◆ ABOUT THIS TASK ◆
Look below for the line containing "Provee todas las"; from there through the line containing "GPS, etc.) $\to$", both lines included, please set down each line exactly and nothing else.

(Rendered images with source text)
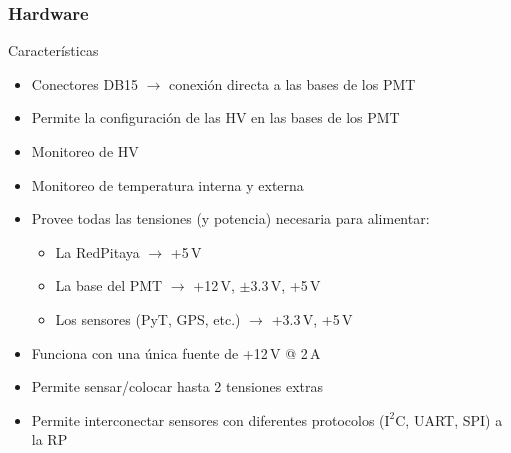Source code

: \documentclass{beamer}
\begin{document}
\begin{frame}
\begin{columns}
\begin{column}{0.5\textwidth}
								\end{column}
				\end{columns}
\end{frame}

\begin{frame}
				\frametitle{Hardware}
				\begin{exampleblock}{Características}
								\begin{itemize}
												\item Conectores DB15 $\to$ conexión directa a las bases de los PMT
												\item Permite la configuración de las HV en las bases de los PMT
												\item Monitoreo de HV
												\item Monitoreo de temperatura interna y externa
												\item Provee todas las tensiones (y potencia) necesaria para alimentar:
																\begin{itemize}
																				\item La RedPitaya $\to$ \alert{+5\,V}
																				\item La base del PMT $\to$ \alert{+12\,V, $\pm$3.3\,V,
																								+5\,V}
																				\item Los sensores (PyT, GPS, etc.) $\to$
																								\alert{+3.3\,V, +5\,V}
																\end{itemize}
												\item Funciona con una única fuente de +12\,V @ 2\,A
												\item Permite sensar/colocar hasta 2 tensiones extras
												\item Permite interconectar sensores con diferentes
																protocolos ($\text{I}^2$C,
																UART, SPI) a la RP
								\end{itemize}
				\end{exampleblock}
\end{frame}
\end{document}
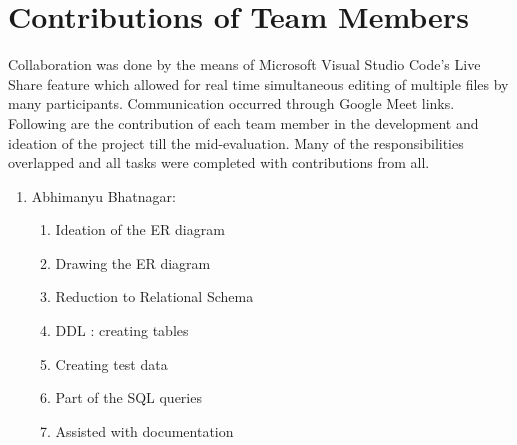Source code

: \documentclass[12pt]{report}
\begin{document}
\chapter{Contributions of Team Members}
Collaboration was done by the means of Microsoft Visual Studio Code's Live Share feature which allowed for real time simultaneous editing of multiple files by many participants. Communication occurred through Google Meet links. Following are the contribution of each team member in the development and ideation of the project till the mid-evaluation. Many of the responsibilities overlapped and all tasks were completed with contributions from all. 

	\begin{enumerate}
		\item Abhimanyu Bhatnagar:
			\begin{enumerate}
				\item Ideation of the ER diagram
				\item Drawing the ER diagram
				\item Reduction to Relational Schema
				\item DDL : creating tables
				\item Creating test data
				\item Part of the SQL queries
				\item Assisted with documentation
			\end{enumerate}
		

\end{enumerate}
\end{document}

◆ TASK RESULT ◆
												\item Provee todas las tensiones (y potencia) necesaria para alimentar:
																\begin{itemize}
																				\item La RedPitaya $\to$ \alert{+5\,V}
																				\item La base del PMT $\to$ \alert{+12\,V, $\pm$3.3\,V,
																								+5\,V}
																				\item Los sensores (PyT, GPS, etc.) $\to$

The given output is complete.